Records for this exercise: Begin
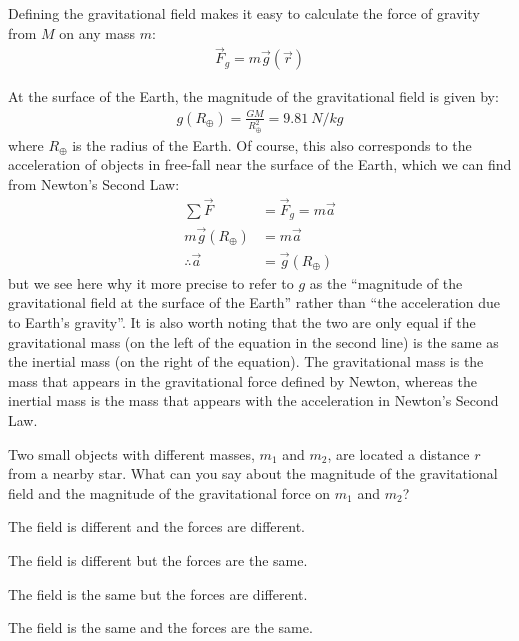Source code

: Defining the gravitational field makes it easy to calculate the force of gravity from $M$ on any mass $m$:
\begin{align*}
\vec F_g = m\vec g(\vec r)
\end{align*}

At the surface of the Earth, the magnitude of the gravitational field is given by:
\begin{align*}
g(R_\oplus)=\frac{GM}{R_\oplus^2}=\SI{9.81}{N/kg}
\end{align*}
where $R_\oplus$ is the radius of the Earth. Of course, this also corresponds to the acceleration of objects in free-fall near the surface of the Earth, which we can find from Newton's Second Law:
\begin{align*}
\sum \vec F &= \vec F_g = m\vec a\\
m\vec g(R_\oplus)&= m\vec a\\
\therefore \vec a &= \vec g(R_\oplus)
\end{align*}
but we see here why it more precise to refer to $g$ as the ``magnitude of the gravitational field at the surface of the Earth'' rather than ``the acceleration due to Earth's gravity''. It is also worth noting that the two are only equal if the gravitational mass (on the left of the equation in the second line) is the same as the inertial mass (on the right of the equation). The gravitational mass is the mass that appears in the gravitational force defined by Newton, whereas the inertial mass is the mass that appears with the acceleration in Newton's Second Law.

\begin{checkpoint}
\begin{MCquestion}{Two small objects with different masses, $m_1$ and $m_2$, are located a distance $r$ from a nearby star. What can you say about the magnitude of the gravitational field and the magnitude of the gravitational force on $m_1$ and $m_2$?}
\item The field is different and the forces are different. 
\item The field is different but the forces are the same.
\item The field is the same but the forces are different.\correct
\item The field is the same and the forces are the same. 
\end{MCquestion}
\end{checkpoint}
Records for this exercise: End
Within the material above, copy exactly the lines from the line that holds "but we see here" up to and including the line that holds "and the forces are the same.".

**Answer**.
but we see here why it more precise to refer to $g$ as the ``magnitude of the gravitational field at the surface of the Earth'' rather than ``the acceleration due to Earth's gravity''. It is also worth noting that the two are only equal if the gravitational mass (on the left of the equation in the second line) is the same as the inertial mass (on the right of the equation). The gravitational mass is the mass that appears in the gravitational force defined by Newton, whereas the inertial mass is the mass that appears with the acceleration in Newton's Second Law.

\begin{checkpoint}
\begin{MCquestion}{Two small objects with different masses, $m_1$ and $m_2$, are located a distance $r$ from a nearby star. What can you say about the magnitude of the gravitational field and the magnitude of the gravitational force on $m_1$ and $m_2$?}
\item The field is different and the forces are different. 
\item The field is different but the forces are the same.
\item The field is the same but the forces are different.\correct
\item The field is the same and the forces are the same. 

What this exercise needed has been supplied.